Idera came down from around $15 pre- '08 into a protracted base from which it began to emerge in 2013. The Bakers had it in their funds back then and sold some just before the market got really bad. As the graphs on the Bakers show in my articles, when they buy over about $20 million worth in any one year, big rises typically begin in a year or two. That just happened with Idera. It is in a 1 1/2 year base (black lines) and is not a buy until it is clear of it. But if and when such a break occurs, the climb could be pretty good.

Saturday, March 28, 2015

A Couple of Short Squeezes in Drugs ?

I don't know how fond you are of profiteering off the misfortune and agony of other investors (as in being long short squeezes) but I've run across two that look interesting and may tweak your interest if you're the sadistic, opportunist type. Drug development by the small companies is a dangerous playground where short sellers like to play. Generally I venture there only when the technicals are very good and the insiders, who hopefully know as much or more than the shorts, show a lot of confidence. I don't go looking for a short squeeze.

But I'm long two names that also are becoming a worry for a very large shorted float - Newlink Genetics (NLNK) and Intercept Pharmaceuticals (ICPT).  Intercept has some Phase II and III drugs for liver and related illness with proprietary bile acid compounds. Newlink has a line of cancer drugs, but of particular interest lately is their ebola vaccine, which is being fast tracked into use. It is the new synthetic approach where the vaccine is 'built' not grown with live virus and is much safer and can be made in large quantities needed by such things as an ebola outbreak.

I won't bore you with more medical knowledge than that, mainly because that's about all I know anyway. Both stocks carry a huge shorted float of around 28% with days to cover 11 for NLNK and 4.5 for ICPT, creating a tight squeeze for shorts to get out if the stocks keep climbing, especially for the smaller Newlink. The NLNK shorts are in retreat having backed down from a 32% level just two months ago. Both stocks have extremely high insider ownership at 29% for NLNK and 41% for ICPT, making the insider army even greater than the short army. Both of these groups of people are very smart and well informed, and when they rumble, the gains can be extreme.

Stocks tend to repeat chart patterns, and a striking resemblance caught my attention between Newlink's condition now and Intercept's condition about a year ago. Let me show you: click on image to enlarge


Both stocks have a ramp up in short interest over this time frame, although ICPT was only around 10% of the float. The treatment of the market (also a very smart group) in both cases is remarkably similar, in a similar business. There is growing accumulation in both, a similar burst of very high volume, sharp up moves about 6 months previous, then a similar settling into a quiet climb atop the 140/200 day moving average support, which is about the best divider I've found between intact climbs and those breaking up. The quiet climb amid accumulation is also a similar positive.

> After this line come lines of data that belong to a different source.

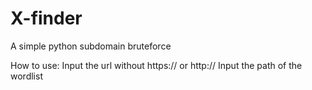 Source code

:# X-finder
A simple python subdomain bruteforce

How to use:
Input the url without https:// or http://
Input the path of the wordlist
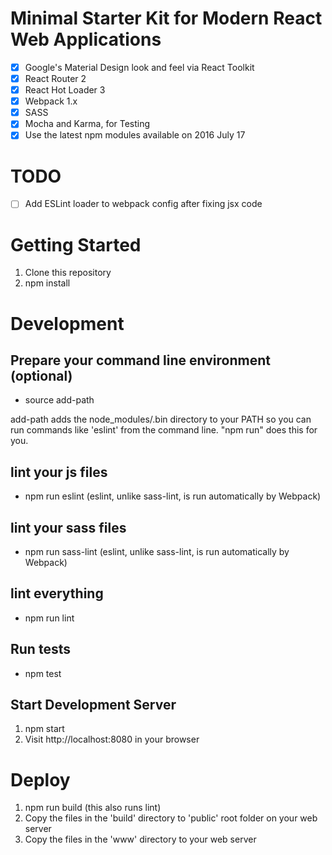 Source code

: # Minimal Starter Kit for Modern React Web Applications

- [x] Google's Material Design look and feel via React Toolkit
- [x] React Router 2
- [x] React Hot Loader 3
- [x] Webpack 1.x
- [x] SASS
- [x] Mocha and Karma, for Testing
- [x] Use the latest npm modules available on 2016 July 17

# TODO
- [ ] Add ESLint loader to webpack config after fixing jsx code

# Getting Started
1. Clone this repository
2. npm install

# Development

## Prepare your command line environment (optional)
* source add-path

add-path adds the node_modules/.bin directory to your PATH so you can run commands like 'eslint' from the command line. "npm run" does this for you.

## lint your js files
* npm run eslint (eslint, unlike sass-lint, is run automatically by Webpack)

## lint your sass files
* npm run sass-lint (eslint, unlike sass-lint, is run automatically by Webpack)

## lint everything
* npm run lint

## Run tests
* npm test

## Start Development Server
1. npm start
2. Visit http://localhost:8080 in your browser

# Deploy
1. npm run build (this also runs lint)
2. Copy the files in the 'build' directory to 'public' root folder on your web server
3. Copy the files in the 'www' directory to your web server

What happened to ICPT after this pattern about a year ago? In one of the most brutal annihilations of shorts ever, ICPT reported a good trial result on their main liver drug, the only treatment for a disorder that about 12% of US adults suffer from, and the stock vaulted some 580% over the next two days. Bits and pieces of shorts were laying everywhere.

Will the same thing happen to Newlink? Who knows. But there is an interesting similarity. Just sayin'.